• Assignment:
Identify, in the records below, every line where the string "pessoal" appears, and copy each such line.

[[ Stored data open ]]

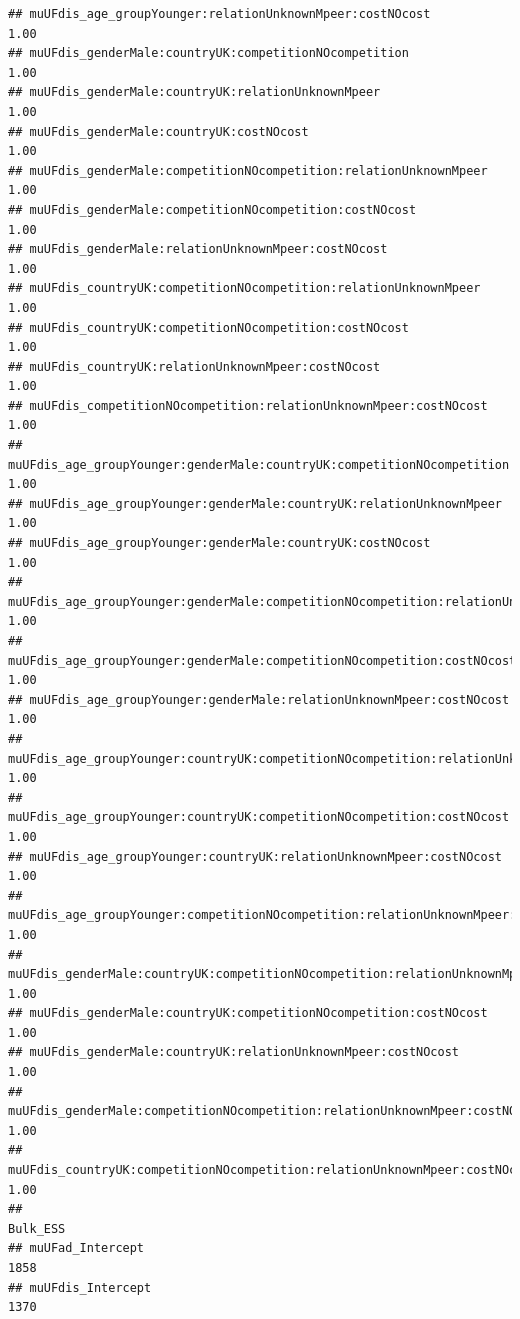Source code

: \documentclass[
]{article}
\begin{document}
\begin{verbatim}
## muUFdis_age_groupYounger:relationUnknownMpeer:costNOcost                          1.00
## muUFdis_genderMale:countryUK:competitionNOcompetition                             1.00
## muUFdis_genderMale:countryUK:relationUnknownMpeer                                 1.00
## muUFdis_genderMale:countryUK:costNOcost                                           1.00
## muUFdis_genderMale:competitionNOcompetition:relationUnknownMpeer                  1.00
## muUFdis_genderMale:competitionNOcompetition:costNOcost                            1.00
## muUFdis_genderMale:relationUnknownMpeer:costNOcost                                1.00
## muUFdis_countryUK:competitionNOcompetition:relationUnknownMpeer                   1.00
## muUFdis_countryUK:competitionNOcompetition:costNOcost                             1.00
## muUFdis_countryUK:relationUnknownMpeer:costNOcost                                 1.00
## muUFdis_competitionNOcompetition:relationUnknownMpeer:costNOcost                  1.00
## muUFdis_age_groupYounger:genderMale:countryUK:competitionNOcompetition            1.00
## muUFdis_age_groupYounger:genderMale:countryUK:relationUnknownMpeer                1.00
## muUFdis_age_groupYounger:genderMale:countryUK:costNOcost                          1.00
## muUFdis_age_groupYounger:genderMale:competitionNOcompetition:relationUnknownMpeer 1.00
## muUFdis_age_groupYounger:genderMale:competitionNOcompetition:costNOcost           1.00
## muUFdis_age_groupYounger:genderMale:relationUnknownMpeer:costNOcost               1.00
## muUFdis_age_groupYounger:countryUK:competitionNOcompetition:relationUnknownMpeer  1.00
## muUFdis_age_groupYounger:countryUK:competitionNOcompetition:costNOcost            1.00
## muUFdis_age_groupYounger:countryUK:relationUnknownMpeer:costNOcost                1.00
## muUFdis_age_groupYounger:competitionNOcompetition:relationUnknownMpeer:costNOcost 1.00
## muUFdis_genderMale:countryUK:competitionNOcompetition:relationUnknownMpeer        1.00
## muUFdis_genderMale:countryUK:competitionNOcompetition:costNOcost                  1.00
## muUFdis_genderMale:countryUK:relationUnknownMpeer:costNOcost                      1.00
## muUFdis_genderMale:competitionNOcompetition:relationUnknownMpeer:costNOcost       1.00
## muUFdis_countryUK:competitionNOcompetition:relationUnknownMpeer:costNOcost        1.00
##                                                                                   Bulk_ESS
## muUFad_Intercept                                                                      1858
## muUFdis_Intercept                                                                     1370

\end{verbatim}
\end{document}
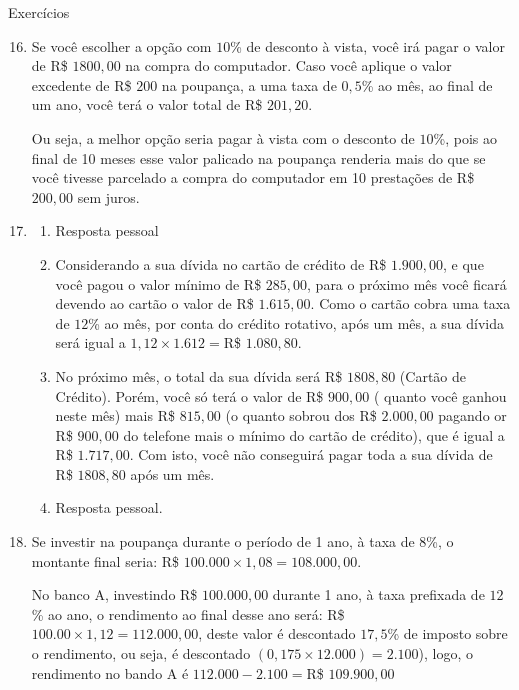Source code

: \begin{answer}{Exercícios}
{\exerciselist

  \begin{enumerate}\setcounter{enumi}{15}
    \item Se você escolher a opção com $10$\% de desconto à vista, você irá pagar o valor de R\$ $1800{,}00$ na compra do computador. Caso você aplique o valor excedente de R\$ $200$ na poupança, a uma taxa de $0{,}5$\% ao mês, ao final de um ano, você terá o valor total de R\$ $201{,}20$.

    Ou seja, a melhor opção seria pagar à vista com o desconto de $10$\%, pois ao final de 10 meses esse valor palicado na poupança renderia mais do que se você tivesse parcelado a compra do computador em 10 prestações de R\$ $200{,}00$ sem juros.

    \item
    \begin{enumerate}
      \item Resposta pessoal
      \item Considerando a sua dívida no cartão de crédito de R\$ $1.900{,}00$, e que você pagou o valor mínimo de R\$ $285{,}00$, para o próximo mês você ficará devendo ao cartão o valor de R\$ $1.615{,}00$. Como o cartão cobra uma taxa de $12$\% ao mês, por conta do crédito rotativo, após um mês, a sua dívida será igual a $1{,}12\times1.612=$R\$ $1.080{,}80$.
      \item No próximo mês, o total da sua dívida será R\$ $1808{,}80$ (Cartão de Crédito). Porém, você só terá o valor de R\$ $900{,}00$ ( quanto você ganhou neste mês) mais R\$ $815{,}00$ (o quanto sobrou dos R\$ $2.000{,}00$ pagando or R\$ $900,00$ do telefone mais o mínimo do cartão de crédito), que é igual a R\$ $1.717{,}00$. Com isto, você não conseguirá pagar toda a sua dívida de R\$ $1808{,}80$ após um mês.
      \item Resposta pessoal.
    \end{enumerate}
    \item Se investir na poupança durante o período de 1 ano, à taxa de $8$\%, o montante final seria: R\$ $100.000\times1{,}08=108.000{,}00$.

    No banco A, investindo R\$ $100.000{,}00$ durante 1 ano, à taxa prefixada de $12$\% ao ano, o rendimento ao final desse ano será: R\$ $100.00\times1{,}12=112.000{,}00$, deste valor é descontado $17{,}5$\% de imposto sobre o rendimento, ou seja, é descontado $(0{,}175\times12.000)=2.100$), logo, o rendimento no bando A é $112.000-2.100=$R\$ $109.900{,}00$


\end{enumerate}}
\end{answer}
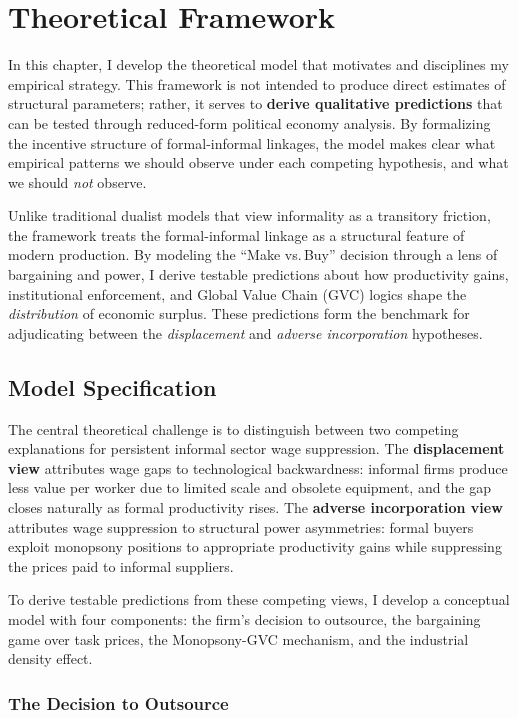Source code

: \chapter{Theoretical Framework}\label{chap:theory}

In this chapter, I develop the theoretical model that motivates and disciplines my empirical strategy. This framework is not intended to produce direct estimates of structural parameters; rather, it serves to \textbf{derive qualitative predictions} that can be tested through reduced-form political economy analysis. By formalizing the incentive structure of formal-informal linkages, the model makes clear what empirical patterns we should observe under each competing hypothesis, and what we should \textit{not} observe.

Unlike traditional dualist models that view informality as a transitory friction, the framework treats the formal-informal linkage as a structural feature of modern production. By modeling the ``Make vs.\,Buy'' decision through a lens of bargaining and power, I derive testable predictions about how productivity gains, institutional enforcement, and Global Value Chain (GVC) logics shape the \textit{distribution} of economic surplus. These predictions form the benchmark for adjudicating between the \textit{displacement} and \textit{adverse incorporation} hypotheses.

\section{Model Specification}
The central theoretical challenge is to distinguish between two competing explanations for persistent informal sector wage suppression. The \textbf{displacement view} attributes wage gaps to technological backwardness: informal firms produce less value per worker due to limited scale and obsolete equipment, and the gap closes naturally as formal productivity rises. The \textbf{adverse incorporation view} attributes wage suppression to structural power asymmetries: formal buyers exploit monopsony positions to appropriate productivity gains while suppressing the prices paid to informal suppliers.

To derive testable predictions from these competing views, I develop a conceptual model with four components: the firm's decision to outsource, the bargaining game over task prices, the Monopsony-GVC mechanism, and the industrial density effect.

\subsection{The Decision to Outsource}

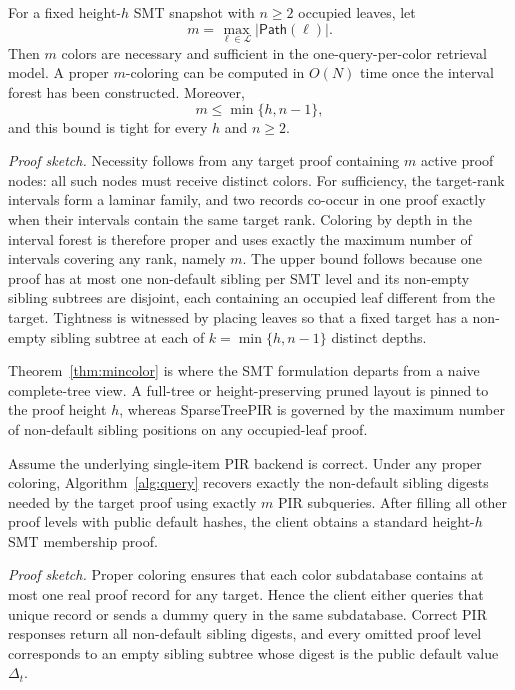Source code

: \begin{theorem}
\label{thm:mincolor}
For a fixed height-$h$ SMT snapshot with $n\ge2$ occupied leaves, let
\[
    m=\max_{\ell\in\mathcal{L}}|\mathsf{Path}(\ell)|.
\]
Then $m$ colors are necessary and sufficient in the one-query-per-color retrieval model. A proper $m$-coloring can be computed in $O(N)$ time once the interval forest has been constructed. Moreover,
\[
m\le \min\{h,n-1\},
\]
and this bound is tight for every $h$ and $n\ge 2$.
\end{theorem}

\noindent\emph{Proof sketch.}
Necessity follows from any target proof containing $m$ active proof nodes: all such nodes must receive distinct colors. For sufficiency, the target-rank intervals form a laminar family, and two records co-occur in one proof exactly when their intervals contain the same target rank. Coloring by depth in the interval forest is therefore proper and uses exactly the maximum number of intervals covering any rank, namely $m$. The upper bound follows because one proof has at most one non-default sibling per SMT level and its non-empty sibling subtrees are disjoint, each containing an occupied leaf different from the target. Tightness is witnessed by placing leaves so that a fixed target has a non-empty sibling subtree at each of $k=\min\{h,n-1\}$ distinct depths.

\begin{remark}
Theorem~\ref{thm:mincolor} is where the SMT formulation departs from a naive complete-tree view. A full-tree or height-preserving pruned layout is pinned to the proof height $h$, whereas SparseTreePIR is governed by the maximum number of non-default sibling positions on any occupied-leaf proof.
\end{remark}

\begin{theorem}
\label{thm:correctness}
Assume the underlying single-item PIR backend is correct. Under any proper coloring, Algorithm~\ref{alg:query} recovers exactly the non-default sibling digests needed by the target proof using exactly $m$ PIR subqueries. After filling all other proof levels with public default hashes, the client obtains a standard height-$h$ SMT membership proof.
\end{theorem}

\noindent\emph{Proof sketch.}
Proper coloring ensures that each color subdatabase contains at most one real proof record for any target. Hence the client either queries that unique record or sends a dummy query in the same subdatabase. Correct PIR responses return all non-default sibling digests, and every omitted proof level corresponds to an empty sibling subtree whose digest is the public default value $\Delta_t$.

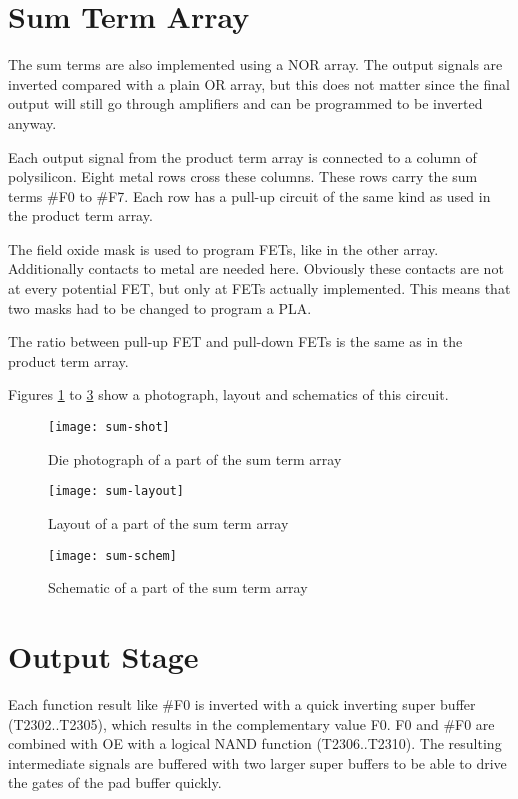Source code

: \clearpage
\section{Sum Term Array}

The sum terms are also implemented using a NOR array. The output signals are
inverted compared with a plain OR array, but this does not matter since the
final output will still go through amplifiers and can be programmed to be
inverted anyway.

Each output signal from the product term array is connected to a column of
polysilicon. Eight metal rows cross these columns. These rows carry the sum
terms \#F0 to \#F7. Each row has a pull-up circuit of the same kind as used in
the product term array.

The field oxide mask is used to program FETs, like in the other array.
Additionally contacts to metal are needed here. Obviously these contacts
are not at every potential FET, but only at FETs actually implemented. This
means that two masks had to be changed to program a PLA.

The ratio between pull-up FET and pull-down FETs is the same as in the
product term array.

Figures \ref{fig:sum-shot} to \ref{fig:sum-schem} show a photograph, layout
and schematics of this circuit.


\begin{figure}
    \centering
    \texttt{[image: sum-shot]}
    \caption{Die photograph of a part of the sum term array}
    \label{fig:sum-shot}
\end{figure}

\begin{figure}
    \centering
    \texttt{[image: sum-layout]}
    \caption{Layout of a part of the sum term array}
    \label{fig:sum-layout}
\end{figure}

\begin{figure}
    \centering
    \texttt{[image: sum-schem]}
    \caption{Schematic of a part of the sum term array}
    \label{fig:sum-schem}
\end{figure}


\clearpage
\section{Output Stage}

Each function result like \#F0 is inverted with a quick inverting super
buffer (T2302..T2305), which results in the complementary value F0. F0 and
\#F0 are combined with OE with a logical NAND function (T2306..T2310). The
resulting intermediate signals are buffered with two larger super buffers to
be able to drive the gates of the pad buffer quickly.

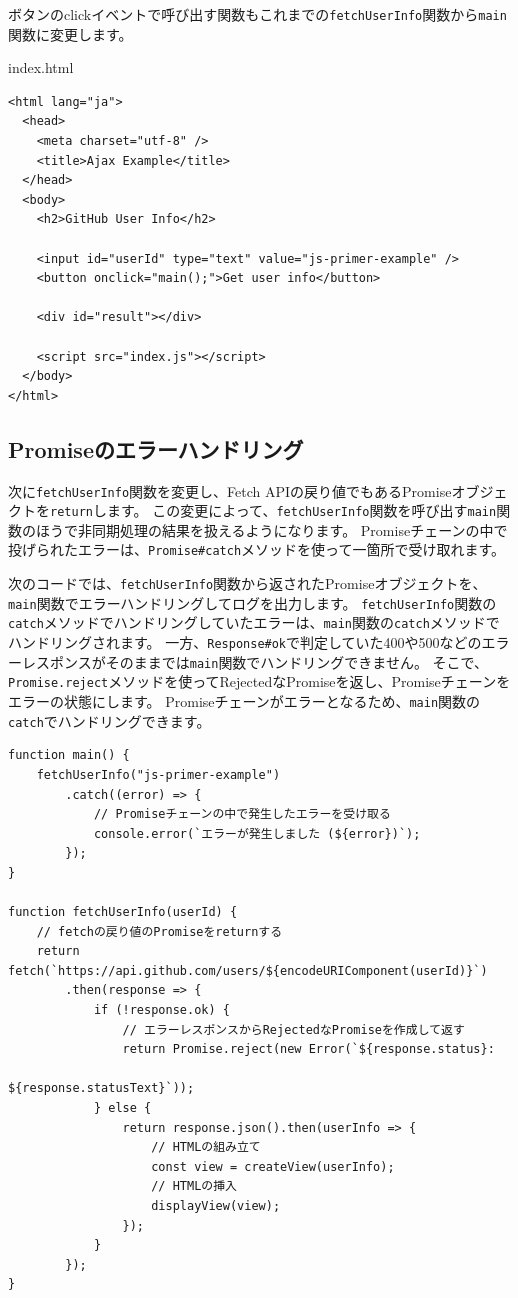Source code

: ボタンのclickイベントで呼び出す関数もこれまでの\texttt{fetchUserInfo}関数から\texttt{main}関数に変更します。

\begin{listtitle}
index.html
\end{listtitle}
\begin{lstlisting}
<html lang="ja">
  <head>
    <meta charset="utf-8" />
    <title>Ajax Example</title>
  </head>
  <body>
    <h2>GitHub User Info</h2>

    <input id="userId" type="text" value="js-primer-example" />
    <button onclick="main();">Get user info</button>

    <div id="result"></div>

    <script src="index.js"></script>
  </body>
</html>
\end{lstlisting}
\listend

\hypertarget{error-handling}{%
\subsection{Promiseのエラーハンドリング}\label{error-handling}}

次に\texttt{fetchUserInfo}関数を変更し、Fetch
APIの戻り値でもあるPromiseオブジェクトを\texttt{return}します。
この変更によって、\texttt{fetchUserInfo}関数を呼び出す\texttt{main}関数のほうで非同期処理の結果を扱えるようになります。
Promiseチェーンの中で投げられたエラーは、\texttt{Promise\#catch}メソッドを使って一箇所で受け取れます。

次のコードでは、\texttt{fetchUserInfo}関数から返されたPromiseオブジェクトを、\texttt{main}関数でエラーハンドリングしてログを出力します。
\texttt{fetchUserInfo}関数の\texttt{catch}メソッドでハンドリングしていたエラーは、\texttt{main}関数の\texttt{catch}メソッドでハンドリングされます。
一方、\texttt{Response\#ok}で判定していた400や500などのエラーレスポンスがそのままでは\texttt{main}関数でハンドリングできません。
そこで、\texttt{Promise.reject}メソッドを使ってRejectedなPromiseを返し、Promiseチェーンをエラーの状態にします。
Promiseチェーンがエラーとなるため、\texttt{main}関数の\texttt{catch}でハンドリングできます。

\begin{lstlisting}
function main() {
    fetchUserInfo("js-primer-example")
        .catch((error) => {
            // Promiseチェーンの中で発生したエラーを受け取る
            console.error(`エラーが発生しました (${error})`);
        });
}

function fetchUserInfo(userId) {
    // fetchの戻り値のPromiseをreturnする
    return fetch(`https://api.github.com/users/${encodeURIComponent(userId)}`)
        .then(response => {
            if (!response.ok) {
                // エラーレスポンスからRejectedなPromiseを作成して返す
                return Promise.reject(new Error(`${response.status}: 
                                                 ${response.statusText}`));
            } else {
                return response.json().then(userInfo => {
                    // HTMLの組み立て
                    const view = createView(userInfo);
                    // HTMLの挿入
                    displayView(view);
                });
            }
        });
}
\end{lstlisting}

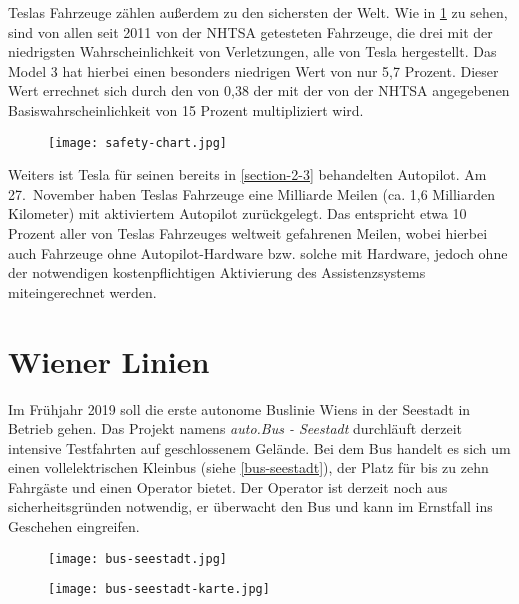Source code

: Teslas Fahrzeuge zählen außerdem zu den sichersten der Welt. Wie in \ref{safety-chart} zu sehen, sind von allen seit 2011 von der \ac{NHTSA} getesteten Fahrzeuge, die drei mit der niedrigsten Wahrscheinlichkeit von Verletzungen, alle von Tesla hergestellt. Das Model 3 hat hierbei einen besonders niedrigen Wert von nur 5,7 Prozent. Dieser Wert errechnet sich durch den  von 0,38 der mit der von der \ac{NHTSA} angegebenen Basiswahrscheinlichkeit von 15 Prozent multipliziert wird. 

\begin{figure}\centering
  \texttt{[image: safety-chart.jpg]}
  \label{safety-chart}
\end{figure}

Weiters ist Tesla für seinen bereits in \ref{section-2-3} behandelten Autopilot. Am 27.\ November haben Teslas Fahrzeuge eine Milliarde Meilen (ca. 1,6 Milliarden Kilometer) mit aktiviertem Autopilot zurückgelegt. Das entspricht etwa 10 Prozent aller von Teslas Fahrzeuges weltweit gefahrenen Meilen, wobei hierbei auch Fahrzeuge ohne Autopilot-Hardware bzw. solche mit Hardware, jedoch ohne der notwendigen kostenpflichtigen Aktivierung des Assistenzsystems miteingerechnet werden. 


\section{Wiener Linien}

Im Frühjahr 2019 soll die erste autonome Buslinie Wiens in der Seestadt in Betrieb gehen. Das Projekt namens \emph{auto.Bus - Seestadt} durchläuft derzeit intensive Testfahrten auf geschlossenem Gelände. Bei dem Bus handelt es sich um einen vollelektrischen Kleinbus (siehe \ref{bus-seestadt}), der Platz für bis zu zehn Fahrgäste und einen Operator bietet. Der Operator ist derzeit noch aus sicherheitsgründen notwendig, er überwacht den Bus und kann im Ernstfall ins Geschehen eingreifen. 

\begin{figure}\centering
  \texttt{[image: bus-seestadt.jpg]}
  \label{bus-seestadt}

  \texttt{[image: bus-seestadt-karte.jpg]}
  \label{bus-seestadt-karte}
\end{figure}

[[ Stored data closed ]]

• Output for this exercise:
      \item Resposta pessoal
      \item Resposta pessoal.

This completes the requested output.